> **WORK REQUIRED**
Please filter the data below down to the lines holding the string "Downloads".

RECORDS TO PROCESS: Begin

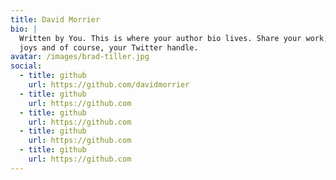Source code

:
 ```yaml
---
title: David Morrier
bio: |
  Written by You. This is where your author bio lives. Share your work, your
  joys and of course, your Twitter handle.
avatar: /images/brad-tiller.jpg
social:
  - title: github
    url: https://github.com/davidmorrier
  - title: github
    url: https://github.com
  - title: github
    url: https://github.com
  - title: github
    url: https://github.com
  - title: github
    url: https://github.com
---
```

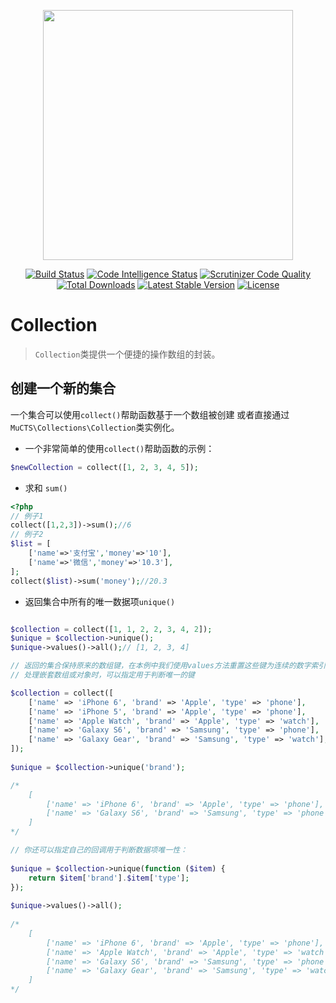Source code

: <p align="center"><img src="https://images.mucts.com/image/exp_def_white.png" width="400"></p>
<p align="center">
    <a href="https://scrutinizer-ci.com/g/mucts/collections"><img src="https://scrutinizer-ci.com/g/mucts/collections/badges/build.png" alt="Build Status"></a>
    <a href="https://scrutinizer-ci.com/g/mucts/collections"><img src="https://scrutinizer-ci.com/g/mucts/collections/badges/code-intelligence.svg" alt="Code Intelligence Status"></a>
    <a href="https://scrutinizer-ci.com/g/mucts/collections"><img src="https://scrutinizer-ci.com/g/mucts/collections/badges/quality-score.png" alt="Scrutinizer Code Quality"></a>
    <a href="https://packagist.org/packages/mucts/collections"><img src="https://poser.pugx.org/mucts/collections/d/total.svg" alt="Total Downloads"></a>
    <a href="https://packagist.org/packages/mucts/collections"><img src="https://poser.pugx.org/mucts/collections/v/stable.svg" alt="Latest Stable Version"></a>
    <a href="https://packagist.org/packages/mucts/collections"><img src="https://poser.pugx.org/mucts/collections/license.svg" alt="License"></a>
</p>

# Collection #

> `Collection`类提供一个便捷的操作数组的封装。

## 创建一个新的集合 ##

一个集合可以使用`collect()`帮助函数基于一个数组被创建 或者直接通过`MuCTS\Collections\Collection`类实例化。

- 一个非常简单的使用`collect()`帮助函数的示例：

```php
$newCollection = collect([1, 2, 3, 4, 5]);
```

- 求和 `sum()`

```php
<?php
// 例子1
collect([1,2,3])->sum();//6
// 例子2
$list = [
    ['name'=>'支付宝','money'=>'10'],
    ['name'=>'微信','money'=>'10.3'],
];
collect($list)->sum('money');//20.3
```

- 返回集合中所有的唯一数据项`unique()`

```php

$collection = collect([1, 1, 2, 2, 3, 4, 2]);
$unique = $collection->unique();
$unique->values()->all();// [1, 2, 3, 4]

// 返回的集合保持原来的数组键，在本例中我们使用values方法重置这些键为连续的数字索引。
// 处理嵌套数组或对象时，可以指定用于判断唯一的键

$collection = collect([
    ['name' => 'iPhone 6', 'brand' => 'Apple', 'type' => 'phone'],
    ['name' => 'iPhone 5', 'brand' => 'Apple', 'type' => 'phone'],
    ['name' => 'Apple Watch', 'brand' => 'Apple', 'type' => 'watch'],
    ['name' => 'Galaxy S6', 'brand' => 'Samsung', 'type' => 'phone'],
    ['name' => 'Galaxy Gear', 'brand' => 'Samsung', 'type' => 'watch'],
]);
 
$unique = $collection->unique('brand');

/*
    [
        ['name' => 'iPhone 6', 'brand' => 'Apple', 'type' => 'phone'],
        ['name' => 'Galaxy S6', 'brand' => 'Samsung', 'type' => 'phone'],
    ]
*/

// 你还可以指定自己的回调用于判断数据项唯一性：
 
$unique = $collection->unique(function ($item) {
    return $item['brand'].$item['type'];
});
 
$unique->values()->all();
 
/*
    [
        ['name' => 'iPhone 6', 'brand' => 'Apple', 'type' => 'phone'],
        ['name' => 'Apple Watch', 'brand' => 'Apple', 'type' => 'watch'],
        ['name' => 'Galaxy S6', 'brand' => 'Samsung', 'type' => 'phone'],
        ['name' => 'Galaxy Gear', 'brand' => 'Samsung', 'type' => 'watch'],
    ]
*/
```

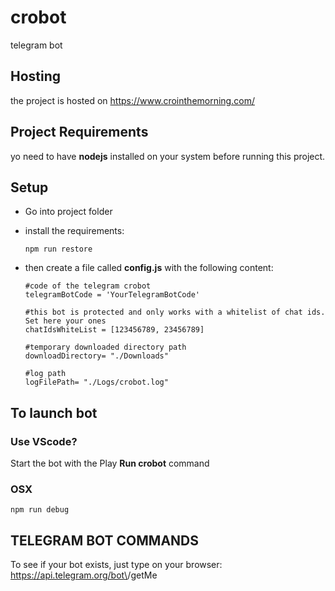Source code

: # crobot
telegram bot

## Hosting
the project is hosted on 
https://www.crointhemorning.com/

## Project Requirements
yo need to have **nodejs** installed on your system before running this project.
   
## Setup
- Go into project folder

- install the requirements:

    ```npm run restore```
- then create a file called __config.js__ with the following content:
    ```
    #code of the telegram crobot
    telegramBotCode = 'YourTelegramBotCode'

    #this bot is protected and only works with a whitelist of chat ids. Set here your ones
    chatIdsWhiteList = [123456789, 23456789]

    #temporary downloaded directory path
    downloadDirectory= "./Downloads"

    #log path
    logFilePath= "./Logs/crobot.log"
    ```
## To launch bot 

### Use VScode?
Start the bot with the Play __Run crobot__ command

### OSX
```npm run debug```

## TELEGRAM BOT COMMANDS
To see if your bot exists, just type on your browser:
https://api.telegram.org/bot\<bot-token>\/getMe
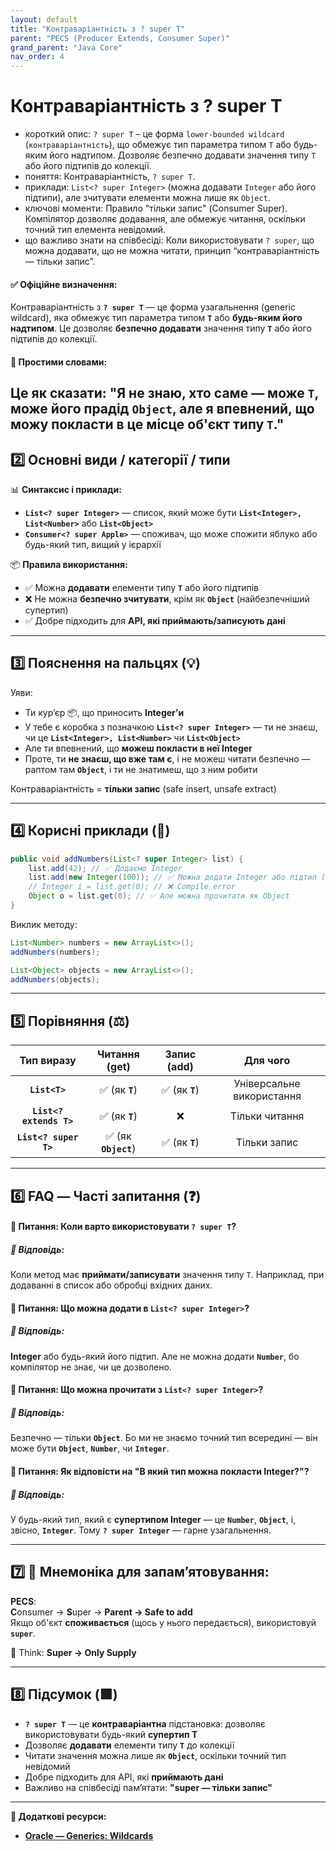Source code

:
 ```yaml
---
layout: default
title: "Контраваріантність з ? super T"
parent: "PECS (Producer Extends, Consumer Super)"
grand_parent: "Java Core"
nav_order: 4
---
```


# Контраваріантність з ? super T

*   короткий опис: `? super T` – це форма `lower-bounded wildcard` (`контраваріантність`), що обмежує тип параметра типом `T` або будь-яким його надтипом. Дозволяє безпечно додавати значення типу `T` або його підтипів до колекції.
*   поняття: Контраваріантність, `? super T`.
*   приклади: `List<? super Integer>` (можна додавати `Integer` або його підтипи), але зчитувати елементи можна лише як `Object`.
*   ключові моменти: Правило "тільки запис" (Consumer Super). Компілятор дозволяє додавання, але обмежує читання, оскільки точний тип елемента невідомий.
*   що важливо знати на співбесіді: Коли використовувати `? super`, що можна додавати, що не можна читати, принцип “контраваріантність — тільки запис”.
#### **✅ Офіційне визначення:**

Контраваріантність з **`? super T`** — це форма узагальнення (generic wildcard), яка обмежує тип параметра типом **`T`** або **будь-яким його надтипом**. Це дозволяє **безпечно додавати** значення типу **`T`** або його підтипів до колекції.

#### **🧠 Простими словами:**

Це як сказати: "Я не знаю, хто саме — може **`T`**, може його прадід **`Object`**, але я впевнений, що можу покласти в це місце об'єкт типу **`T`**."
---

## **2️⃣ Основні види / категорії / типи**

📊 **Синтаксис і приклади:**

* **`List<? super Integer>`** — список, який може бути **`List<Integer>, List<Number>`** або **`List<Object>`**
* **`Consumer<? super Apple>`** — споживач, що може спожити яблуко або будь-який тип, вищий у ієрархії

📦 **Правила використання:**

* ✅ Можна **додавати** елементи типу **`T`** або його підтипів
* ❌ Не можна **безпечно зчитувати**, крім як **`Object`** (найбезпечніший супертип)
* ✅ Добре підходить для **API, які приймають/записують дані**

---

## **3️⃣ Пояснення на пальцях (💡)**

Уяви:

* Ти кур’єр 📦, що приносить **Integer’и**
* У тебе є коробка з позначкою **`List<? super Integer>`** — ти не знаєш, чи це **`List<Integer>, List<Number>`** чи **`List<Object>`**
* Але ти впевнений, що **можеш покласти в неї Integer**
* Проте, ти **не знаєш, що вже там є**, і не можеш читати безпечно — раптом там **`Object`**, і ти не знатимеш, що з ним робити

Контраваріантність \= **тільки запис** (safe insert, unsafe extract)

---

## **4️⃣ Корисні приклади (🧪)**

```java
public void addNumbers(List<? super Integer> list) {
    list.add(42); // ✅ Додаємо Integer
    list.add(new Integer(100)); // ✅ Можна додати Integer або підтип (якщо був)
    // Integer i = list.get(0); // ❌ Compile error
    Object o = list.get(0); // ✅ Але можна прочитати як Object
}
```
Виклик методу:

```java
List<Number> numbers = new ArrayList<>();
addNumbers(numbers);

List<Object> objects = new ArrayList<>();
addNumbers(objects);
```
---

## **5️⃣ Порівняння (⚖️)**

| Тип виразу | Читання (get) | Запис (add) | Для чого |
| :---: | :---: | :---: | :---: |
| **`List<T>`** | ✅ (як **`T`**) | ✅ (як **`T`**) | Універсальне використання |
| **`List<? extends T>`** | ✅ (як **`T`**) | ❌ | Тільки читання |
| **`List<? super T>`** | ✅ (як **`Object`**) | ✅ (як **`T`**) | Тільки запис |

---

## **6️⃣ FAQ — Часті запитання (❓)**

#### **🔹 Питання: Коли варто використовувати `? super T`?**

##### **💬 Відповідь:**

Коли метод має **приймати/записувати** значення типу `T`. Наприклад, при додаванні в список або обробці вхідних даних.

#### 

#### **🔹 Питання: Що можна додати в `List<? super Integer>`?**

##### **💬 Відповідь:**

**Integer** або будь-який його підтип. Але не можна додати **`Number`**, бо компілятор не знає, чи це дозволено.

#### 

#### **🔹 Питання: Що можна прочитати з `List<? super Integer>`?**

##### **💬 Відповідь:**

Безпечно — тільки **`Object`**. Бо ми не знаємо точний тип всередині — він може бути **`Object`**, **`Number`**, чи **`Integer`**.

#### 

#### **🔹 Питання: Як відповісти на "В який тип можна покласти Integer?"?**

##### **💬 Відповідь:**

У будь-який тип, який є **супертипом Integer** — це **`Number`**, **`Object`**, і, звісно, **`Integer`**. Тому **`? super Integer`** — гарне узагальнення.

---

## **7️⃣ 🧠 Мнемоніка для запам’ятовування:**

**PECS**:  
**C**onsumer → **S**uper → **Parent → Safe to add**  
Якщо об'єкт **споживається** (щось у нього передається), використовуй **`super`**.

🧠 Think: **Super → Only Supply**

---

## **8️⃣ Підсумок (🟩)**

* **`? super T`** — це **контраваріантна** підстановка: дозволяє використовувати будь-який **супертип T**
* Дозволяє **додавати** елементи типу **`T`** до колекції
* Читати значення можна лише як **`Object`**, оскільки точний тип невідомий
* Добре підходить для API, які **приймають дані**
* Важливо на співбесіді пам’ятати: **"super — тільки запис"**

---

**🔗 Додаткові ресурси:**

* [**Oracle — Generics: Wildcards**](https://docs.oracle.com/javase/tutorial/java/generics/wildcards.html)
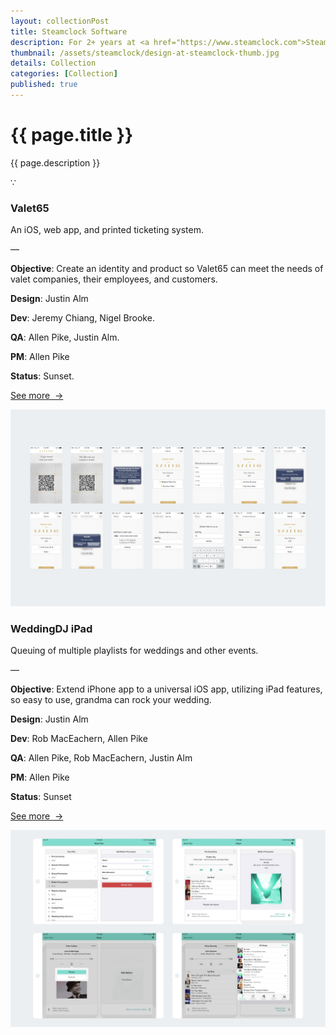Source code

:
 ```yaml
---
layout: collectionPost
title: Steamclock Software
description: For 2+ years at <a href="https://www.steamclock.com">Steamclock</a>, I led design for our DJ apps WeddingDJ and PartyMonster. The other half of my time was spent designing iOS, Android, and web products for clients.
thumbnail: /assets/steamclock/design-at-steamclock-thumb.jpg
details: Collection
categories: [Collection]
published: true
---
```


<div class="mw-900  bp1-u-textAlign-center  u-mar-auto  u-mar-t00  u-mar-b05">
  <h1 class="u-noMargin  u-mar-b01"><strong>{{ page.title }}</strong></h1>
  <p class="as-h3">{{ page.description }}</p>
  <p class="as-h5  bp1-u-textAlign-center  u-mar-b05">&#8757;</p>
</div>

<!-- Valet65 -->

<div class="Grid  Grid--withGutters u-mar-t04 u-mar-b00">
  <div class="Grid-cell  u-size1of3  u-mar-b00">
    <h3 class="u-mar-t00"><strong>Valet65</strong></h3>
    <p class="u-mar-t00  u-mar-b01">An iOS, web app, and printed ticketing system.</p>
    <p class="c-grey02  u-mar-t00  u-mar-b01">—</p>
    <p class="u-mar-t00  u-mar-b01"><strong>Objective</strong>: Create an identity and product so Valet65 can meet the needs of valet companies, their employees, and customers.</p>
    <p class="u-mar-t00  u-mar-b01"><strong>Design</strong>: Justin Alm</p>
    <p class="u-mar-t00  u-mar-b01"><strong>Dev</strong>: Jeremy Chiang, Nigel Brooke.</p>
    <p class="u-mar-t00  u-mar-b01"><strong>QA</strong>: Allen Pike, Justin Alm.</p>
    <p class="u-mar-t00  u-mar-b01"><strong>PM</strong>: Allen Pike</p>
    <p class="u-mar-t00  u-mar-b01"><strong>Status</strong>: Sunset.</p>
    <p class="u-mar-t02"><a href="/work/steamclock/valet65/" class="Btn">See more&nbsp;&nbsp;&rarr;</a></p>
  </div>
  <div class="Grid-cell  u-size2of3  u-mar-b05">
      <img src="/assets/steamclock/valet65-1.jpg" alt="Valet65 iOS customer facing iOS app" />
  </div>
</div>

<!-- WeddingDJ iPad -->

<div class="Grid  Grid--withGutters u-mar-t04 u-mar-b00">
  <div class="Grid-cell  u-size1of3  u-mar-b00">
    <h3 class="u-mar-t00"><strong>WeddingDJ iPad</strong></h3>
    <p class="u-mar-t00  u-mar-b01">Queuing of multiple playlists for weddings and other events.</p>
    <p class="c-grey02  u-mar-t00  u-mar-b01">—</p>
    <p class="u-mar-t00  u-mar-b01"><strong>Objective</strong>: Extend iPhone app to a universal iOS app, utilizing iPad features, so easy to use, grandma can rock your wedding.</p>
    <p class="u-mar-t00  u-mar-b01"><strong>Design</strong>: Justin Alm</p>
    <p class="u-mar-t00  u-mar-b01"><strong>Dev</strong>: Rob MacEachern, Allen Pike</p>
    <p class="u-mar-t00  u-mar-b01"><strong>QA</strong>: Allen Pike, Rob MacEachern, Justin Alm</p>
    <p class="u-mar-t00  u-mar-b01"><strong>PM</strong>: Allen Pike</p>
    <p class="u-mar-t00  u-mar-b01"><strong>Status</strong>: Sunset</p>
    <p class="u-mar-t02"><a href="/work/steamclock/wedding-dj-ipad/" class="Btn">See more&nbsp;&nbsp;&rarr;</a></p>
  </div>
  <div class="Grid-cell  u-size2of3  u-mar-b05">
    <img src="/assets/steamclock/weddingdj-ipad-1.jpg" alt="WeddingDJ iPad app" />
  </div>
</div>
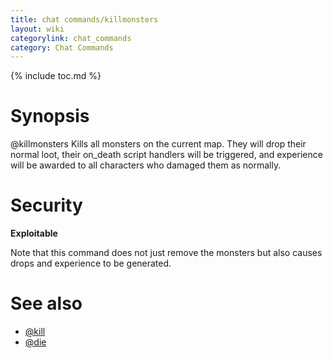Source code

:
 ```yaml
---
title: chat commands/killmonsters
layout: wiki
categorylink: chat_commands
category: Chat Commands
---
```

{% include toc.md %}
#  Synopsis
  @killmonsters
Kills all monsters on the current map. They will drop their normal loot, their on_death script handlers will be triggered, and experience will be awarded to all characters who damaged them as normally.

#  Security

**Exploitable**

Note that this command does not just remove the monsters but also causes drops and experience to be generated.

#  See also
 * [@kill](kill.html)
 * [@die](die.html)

RECORDS TO PROCESS: End

> **WRITTEN ANSWER**
    <a href="https://packagist.org/packages/mucts/collections"><img src="https://poser.pugx.org/mucts/collections/d/total.svg" alt="Total Downloads"></a>
    downloadDirectory= "./Downloads"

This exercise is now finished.